## Work request
Determine how many lines of the entries that follow contain "DataFrame", and respond with that number alone.

(Stored dataset items)

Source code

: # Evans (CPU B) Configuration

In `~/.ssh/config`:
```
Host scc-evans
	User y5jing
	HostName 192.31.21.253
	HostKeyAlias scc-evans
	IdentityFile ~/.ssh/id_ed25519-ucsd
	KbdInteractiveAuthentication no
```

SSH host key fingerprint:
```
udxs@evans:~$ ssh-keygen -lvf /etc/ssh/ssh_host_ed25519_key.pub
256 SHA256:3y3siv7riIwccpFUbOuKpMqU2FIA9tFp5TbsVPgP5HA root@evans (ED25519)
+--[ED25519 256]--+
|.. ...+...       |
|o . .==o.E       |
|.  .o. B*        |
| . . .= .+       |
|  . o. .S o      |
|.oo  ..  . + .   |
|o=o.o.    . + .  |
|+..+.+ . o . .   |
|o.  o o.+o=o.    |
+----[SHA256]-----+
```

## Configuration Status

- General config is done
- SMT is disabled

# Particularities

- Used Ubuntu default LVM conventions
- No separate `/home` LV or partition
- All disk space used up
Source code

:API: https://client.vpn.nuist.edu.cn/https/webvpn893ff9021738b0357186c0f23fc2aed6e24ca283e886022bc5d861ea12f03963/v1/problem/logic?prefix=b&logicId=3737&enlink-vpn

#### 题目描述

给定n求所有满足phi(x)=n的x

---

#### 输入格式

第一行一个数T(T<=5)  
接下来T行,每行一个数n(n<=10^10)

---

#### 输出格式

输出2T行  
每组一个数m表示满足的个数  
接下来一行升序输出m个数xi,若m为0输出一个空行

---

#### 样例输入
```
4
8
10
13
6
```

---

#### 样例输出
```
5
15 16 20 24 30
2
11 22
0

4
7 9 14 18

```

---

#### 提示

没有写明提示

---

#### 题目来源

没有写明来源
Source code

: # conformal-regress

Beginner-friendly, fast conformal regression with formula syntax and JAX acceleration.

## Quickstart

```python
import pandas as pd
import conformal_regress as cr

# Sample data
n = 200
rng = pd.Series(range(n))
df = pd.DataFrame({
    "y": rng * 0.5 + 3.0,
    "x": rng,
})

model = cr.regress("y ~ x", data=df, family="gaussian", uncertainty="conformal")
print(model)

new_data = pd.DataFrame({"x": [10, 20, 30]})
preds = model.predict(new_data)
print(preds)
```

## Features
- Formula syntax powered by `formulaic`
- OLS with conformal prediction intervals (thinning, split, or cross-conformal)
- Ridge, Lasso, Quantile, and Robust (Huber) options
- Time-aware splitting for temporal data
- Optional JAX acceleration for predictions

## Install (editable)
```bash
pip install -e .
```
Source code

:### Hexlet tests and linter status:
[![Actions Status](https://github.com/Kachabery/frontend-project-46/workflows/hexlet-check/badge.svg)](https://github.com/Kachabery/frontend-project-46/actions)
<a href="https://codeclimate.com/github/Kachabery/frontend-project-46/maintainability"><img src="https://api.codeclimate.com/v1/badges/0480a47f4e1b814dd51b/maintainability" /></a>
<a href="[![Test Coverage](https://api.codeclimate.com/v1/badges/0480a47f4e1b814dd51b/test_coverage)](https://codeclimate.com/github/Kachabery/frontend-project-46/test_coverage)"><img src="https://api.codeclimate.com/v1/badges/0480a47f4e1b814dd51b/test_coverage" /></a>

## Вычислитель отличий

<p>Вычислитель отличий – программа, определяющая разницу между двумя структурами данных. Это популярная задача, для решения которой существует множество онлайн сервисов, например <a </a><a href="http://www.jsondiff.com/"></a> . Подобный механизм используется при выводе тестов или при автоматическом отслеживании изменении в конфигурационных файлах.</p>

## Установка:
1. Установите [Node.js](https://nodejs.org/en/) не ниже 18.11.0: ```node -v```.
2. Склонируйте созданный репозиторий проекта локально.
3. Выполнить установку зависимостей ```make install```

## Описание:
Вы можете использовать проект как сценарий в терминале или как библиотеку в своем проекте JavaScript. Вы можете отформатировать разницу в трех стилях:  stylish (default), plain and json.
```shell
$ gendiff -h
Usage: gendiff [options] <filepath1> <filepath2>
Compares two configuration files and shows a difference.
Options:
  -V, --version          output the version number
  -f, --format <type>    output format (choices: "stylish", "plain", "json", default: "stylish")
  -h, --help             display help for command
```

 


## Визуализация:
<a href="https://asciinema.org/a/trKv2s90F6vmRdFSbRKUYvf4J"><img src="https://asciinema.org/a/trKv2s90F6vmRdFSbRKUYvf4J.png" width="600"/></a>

## Response area
2